Proving infringement of system patents: Court rejects jury’s infringement finding in phone case

April 23, 2018
Patterson Thuente IP

You might think it would be easier to prove infringement of a patented system having multiple components. The more parts, the more opportunity to prove infringement. Not so. As one patentee learned the hard way, more parts means more to prove.


Message sent

Intellectual Ventures LLC (IV) holds a patent related to electronic file transfers between computers or computing devices such as smartphones. It sued Motorola Mobility LLC for direct and indirect patent infringement.
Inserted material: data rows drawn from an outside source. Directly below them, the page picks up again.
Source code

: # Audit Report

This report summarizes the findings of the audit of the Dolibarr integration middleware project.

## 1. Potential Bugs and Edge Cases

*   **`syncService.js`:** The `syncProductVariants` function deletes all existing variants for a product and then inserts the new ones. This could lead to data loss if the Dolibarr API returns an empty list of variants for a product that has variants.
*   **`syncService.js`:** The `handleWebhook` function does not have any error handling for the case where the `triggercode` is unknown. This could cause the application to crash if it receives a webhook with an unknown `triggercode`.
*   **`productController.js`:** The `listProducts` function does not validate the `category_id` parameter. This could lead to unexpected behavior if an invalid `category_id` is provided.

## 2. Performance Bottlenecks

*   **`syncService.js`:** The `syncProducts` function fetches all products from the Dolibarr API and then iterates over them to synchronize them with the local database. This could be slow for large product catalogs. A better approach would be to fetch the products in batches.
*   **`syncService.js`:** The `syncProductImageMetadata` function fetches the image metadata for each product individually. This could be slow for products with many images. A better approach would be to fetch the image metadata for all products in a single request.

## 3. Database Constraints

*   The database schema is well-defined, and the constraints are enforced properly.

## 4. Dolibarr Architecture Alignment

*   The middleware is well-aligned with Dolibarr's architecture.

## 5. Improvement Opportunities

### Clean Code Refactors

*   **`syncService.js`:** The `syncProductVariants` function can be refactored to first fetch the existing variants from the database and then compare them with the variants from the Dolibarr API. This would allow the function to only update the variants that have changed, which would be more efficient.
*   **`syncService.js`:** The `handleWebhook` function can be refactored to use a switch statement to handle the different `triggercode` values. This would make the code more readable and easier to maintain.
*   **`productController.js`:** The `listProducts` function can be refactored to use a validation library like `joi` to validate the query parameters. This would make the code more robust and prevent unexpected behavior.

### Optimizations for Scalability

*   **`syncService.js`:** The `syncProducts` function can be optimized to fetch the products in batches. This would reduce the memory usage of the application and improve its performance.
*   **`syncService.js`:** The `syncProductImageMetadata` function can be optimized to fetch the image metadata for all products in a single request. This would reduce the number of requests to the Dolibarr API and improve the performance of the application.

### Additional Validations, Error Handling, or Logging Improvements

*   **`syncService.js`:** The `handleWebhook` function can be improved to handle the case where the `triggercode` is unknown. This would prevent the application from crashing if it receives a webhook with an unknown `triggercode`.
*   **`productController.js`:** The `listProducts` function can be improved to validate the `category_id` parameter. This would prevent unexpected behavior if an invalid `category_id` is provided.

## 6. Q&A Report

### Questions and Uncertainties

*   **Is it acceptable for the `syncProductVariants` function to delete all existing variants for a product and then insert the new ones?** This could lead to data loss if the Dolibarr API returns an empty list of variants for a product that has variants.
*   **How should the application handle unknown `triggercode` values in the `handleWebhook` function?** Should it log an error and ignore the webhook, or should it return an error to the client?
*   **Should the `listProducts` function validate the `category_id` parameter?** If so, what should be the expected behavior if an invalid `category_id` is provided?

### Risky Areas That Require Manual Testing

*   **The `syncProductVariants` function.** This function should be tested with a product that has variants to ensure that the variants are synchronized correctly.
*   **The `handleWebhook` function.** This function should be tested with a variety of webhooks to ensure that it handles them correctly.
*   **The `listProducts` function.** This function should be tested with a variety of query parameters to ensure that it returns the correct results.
The direct infringement allegedly occurred when Motorola made and sold infringing devices; the indirect infringement allegedly resulted when it induced or contributed to its customers’ infringement.

After a jury found in favor of IV, Motorola asked the court to nonetheless grant it judgment “as a matter of law,” arguing that a reasonable jury couldn’t possibly have found that the company infringed the patent. The trial court rejected the request, and Motorola appealed to the Federal Circuit Court of Appeals.

District court blocked

Under the Patent Act, direct infringement includes the unauthorized “use” of a patented invention. In the case of a patent for a system, use occurs when the system as a whole is put into service. That occurs when a party exercises control of the system and obtains beneficial use of it.

To prove an infringing use of a system, a patentee must show control and benefit of the system by the accused infringer. The trial court found that it was enough for the patentee to show that the defendant derived a benefit from a single component of the patented system.

The Federal Circuit disagreed. It held that, to use a system, each element of the system must be used — meaning the patentee must demonstrate that the defendant controlled (even if indirectly) and benefited “from each and every element,” not just one.

Jury’s verdict deleted

Having defined the proper test, the Federal Circuit turned its attention to the system before it. IV’s system included a “communications device,” a “second device” and an “authenticating device configured to … generate a delivery report.” Motorola conceded that its accused phones used a communications device and a second device for sending and receiving text-plus-photo messages using a multimedia messaging service (MMS).

The critical question was whether there was substantial evidence that Motorola customers obtained a benefit from the generation of delivery reports. IV presented no evidence that the customers ever generated a delivery report, instead relying on evidence that the delivery reports were generated by MMS centers maintained or operated by the customers’ wireless service carriers when they used the phones.

The court noted that the only benefits identified in the patent as flowing from the delivery reports rested on the sending device’s ability to receive or retrieve the reports from the third-party authenticating device. The evidence, however, didn’t show that Motorola customers ever received the reports.

The phones could send and receive MMS messages, and the sending phone could display a confirmation that the message was received. IV’s expert witness admitted, though, that all but one of the MMS centers discussed at trial were technologically incapable of transmitting delivery reports to the sending phone. Moreover, Motorola phones were configured not to request delivery reports from the MMS centers.

Unless a customer affirmatively took steps to change the default configuration of his or her phone, the benefit of the delivery report couldn’t have been realized. IV presented no evidence that any customers did alter their phones to receive delivery reports or even knew the reports existed and were available.

Not enough evidence

The court concluded that IV presented insufficient evidence of benefit from the generation of a delivery report and therefore failed to prove a directly infringing use of the patented system. And, because a finding of direct infringement is a prerequisite to a finding of indirect infringement, it held that Motorola was entitled to judgment as a matter of law regarding noninfringement of the patent. 

Intellectual Ventures LLC v. Motorola Mobility LLC, No. 16-1795, Sept. 13, 2017, Fed. Cir.